◆ Try it ◆
Both the line containing "- Topics covering" and the line containing "## **Success Metrics**" belong to the span. Output exactly that span from the listing below, and nothing outside it.

(Beginning of Data to examine)

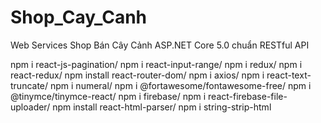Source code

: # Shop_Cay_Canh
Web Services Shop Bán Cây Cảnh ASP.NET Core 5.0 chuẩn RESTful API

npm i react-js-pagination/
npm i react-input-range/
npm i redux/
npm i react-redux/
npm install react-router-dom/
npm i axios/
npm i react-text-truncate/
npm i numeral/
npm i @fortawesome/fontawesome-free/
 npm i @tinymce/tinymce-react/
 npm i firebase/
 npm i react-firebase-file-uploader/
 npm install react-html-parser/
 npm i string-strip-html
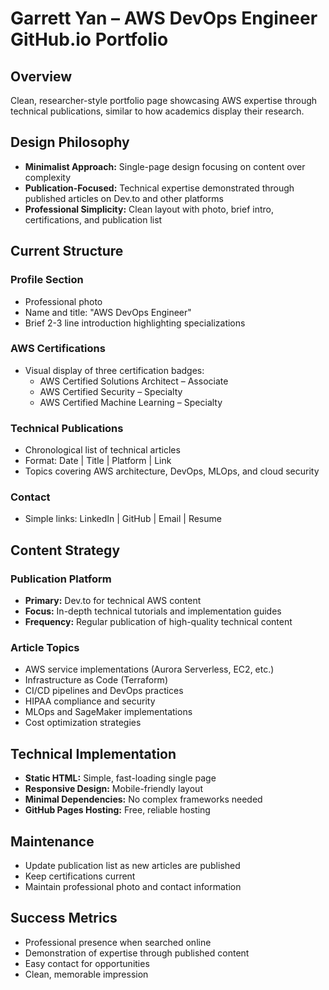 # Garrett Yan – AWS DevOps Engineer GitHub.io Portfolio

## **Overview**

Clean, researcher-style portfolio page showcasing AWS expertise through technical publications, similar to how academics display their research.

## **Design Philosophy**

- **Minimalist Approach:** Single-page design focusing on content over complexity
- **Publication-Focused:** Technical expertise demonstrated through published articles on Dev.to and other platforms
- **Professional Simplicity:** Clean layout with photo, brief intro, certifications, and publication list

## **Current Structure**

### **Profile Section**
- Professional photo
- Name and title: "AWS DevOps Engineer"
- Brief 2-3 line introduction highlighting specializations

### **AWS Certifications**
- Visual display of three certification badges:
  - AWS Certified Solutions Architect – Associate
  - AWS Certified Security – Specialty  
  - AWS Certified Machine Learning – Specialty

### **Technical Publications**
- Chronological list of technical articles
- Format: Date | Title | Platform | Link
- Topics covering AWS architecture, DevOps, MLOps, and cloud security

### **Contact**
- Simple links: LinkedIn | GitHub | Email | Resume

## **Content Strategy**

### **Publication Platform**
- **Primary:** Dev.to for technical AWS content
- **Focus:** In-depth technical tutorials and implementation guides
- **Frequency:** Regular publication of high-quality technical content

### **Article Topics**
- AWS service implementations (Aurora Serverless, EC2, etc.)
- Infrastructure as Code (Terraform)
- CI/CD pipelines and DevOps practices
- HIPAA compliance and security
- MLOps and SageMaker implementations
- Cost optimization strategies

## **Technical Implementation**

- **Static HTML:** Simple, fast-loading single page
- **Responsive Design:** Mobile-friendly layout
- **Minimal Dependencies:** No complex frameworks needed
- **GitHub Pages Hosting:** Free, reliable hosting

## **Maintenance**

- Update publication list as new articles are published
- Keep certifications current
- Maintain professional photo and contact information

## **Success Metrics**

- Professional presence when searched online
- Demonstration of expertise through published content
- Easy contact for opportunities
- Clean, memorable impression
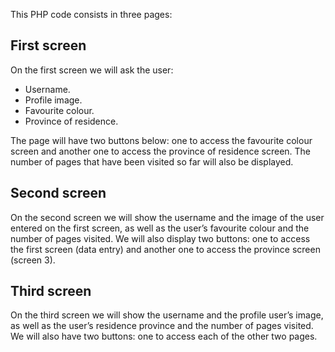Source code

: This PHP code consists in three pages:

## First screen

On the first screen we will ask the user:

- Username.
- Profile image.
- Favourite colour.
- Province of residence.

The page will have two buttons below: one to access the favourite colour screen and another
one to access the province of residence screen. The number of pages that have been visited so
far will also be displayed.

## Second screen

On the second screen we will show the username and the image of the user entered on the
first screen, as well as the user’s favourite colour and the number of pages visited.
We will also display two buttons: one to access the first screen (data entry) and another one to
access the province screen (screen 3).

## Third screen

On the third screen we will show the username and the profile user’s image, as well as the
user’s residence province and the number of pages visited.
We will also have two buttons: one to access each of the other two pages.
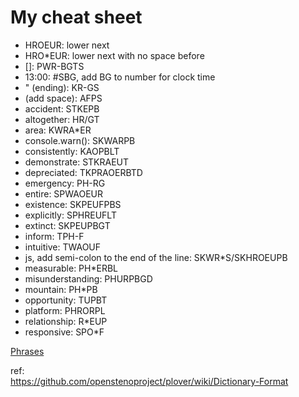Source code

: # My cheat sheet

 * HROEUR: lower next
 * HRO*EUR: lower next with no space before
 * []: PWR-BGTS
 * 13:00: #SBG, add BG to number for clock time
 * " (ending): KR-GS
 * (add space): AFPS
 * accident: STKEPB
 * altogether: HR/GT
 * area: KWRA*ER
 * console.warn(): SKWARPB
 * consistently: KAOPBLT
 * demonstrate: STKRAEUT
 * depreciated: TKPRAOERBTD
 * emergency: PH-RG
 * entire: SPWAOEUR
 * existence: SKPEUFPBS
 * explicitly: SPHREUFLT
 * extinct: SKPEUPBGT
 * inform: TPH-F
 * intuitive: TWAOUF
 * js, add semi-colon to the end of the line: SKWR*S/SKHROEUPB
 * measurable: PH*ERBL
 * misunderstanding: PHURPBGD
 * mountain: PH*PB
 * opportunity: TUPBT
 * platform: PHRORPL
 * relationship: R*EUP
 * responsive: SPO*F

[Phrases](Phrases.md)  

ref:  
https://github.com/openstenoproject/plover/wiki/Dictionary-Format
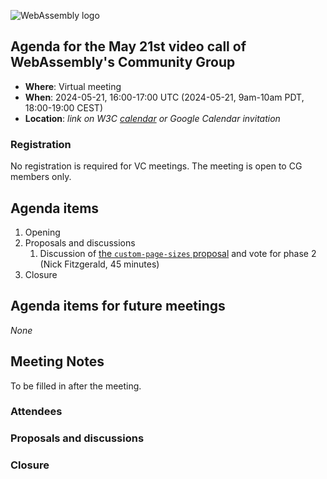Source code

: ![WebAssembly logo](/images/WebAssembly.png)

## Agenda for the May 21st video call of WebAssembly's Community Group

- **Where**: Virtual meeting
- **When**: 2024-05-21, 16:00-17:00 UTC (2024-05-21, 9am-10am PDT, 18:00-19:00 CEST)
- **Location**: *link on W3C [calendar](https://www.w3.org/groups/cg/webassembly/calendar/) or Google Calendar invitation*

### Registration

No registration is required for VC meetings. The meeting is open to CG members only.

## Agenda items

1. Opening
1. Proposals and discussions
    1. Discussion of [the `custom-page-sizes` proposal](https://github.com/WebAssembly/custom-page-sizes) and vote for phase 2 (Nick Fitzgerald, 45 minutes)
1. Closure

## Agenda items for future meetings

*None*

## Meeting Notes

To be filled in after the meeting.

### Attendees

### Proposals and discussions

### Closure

(End of Data to examine)

◆ Solution for this exercise ◆
- Topics covering AWS architecture, DevOps, MLOps, and cloud security

### **Contact**
- Simple links: LinkedIn | GitHub | Email | Resume

## **Content Strategy**

### **Publication Platform**
- **Primary:** Dev.to for technical AWS content
- **Focus:** In-depth technical tutorials and implementation guides
- **Frequency:** Regular publication of high-quality technical content

### **Article Topics**
- AWS service implementations (Aurora Serverless, EC2, etc.)
- Infrastructure as Code (Terraform)
- CI/CD pipelines and DevOps practices
- HIPAA compliance and security
- MLOps and SageMaker implementations
- Cost optimization strategies

## **Technical Implementation**

- **Static HTML:** Simple, fast-loading single page
- **Responsive Design:** Mobile-friendly layout
- **Minimal Dependencies:** No complex frameworks needed
- **GitHub Pages Hosting:** Free, reliable hosting

## **Maintenance**

- Update publication list as new articles are published
- Keep certifications current
- Maintain professional photo and contact information

## **Success Metrics**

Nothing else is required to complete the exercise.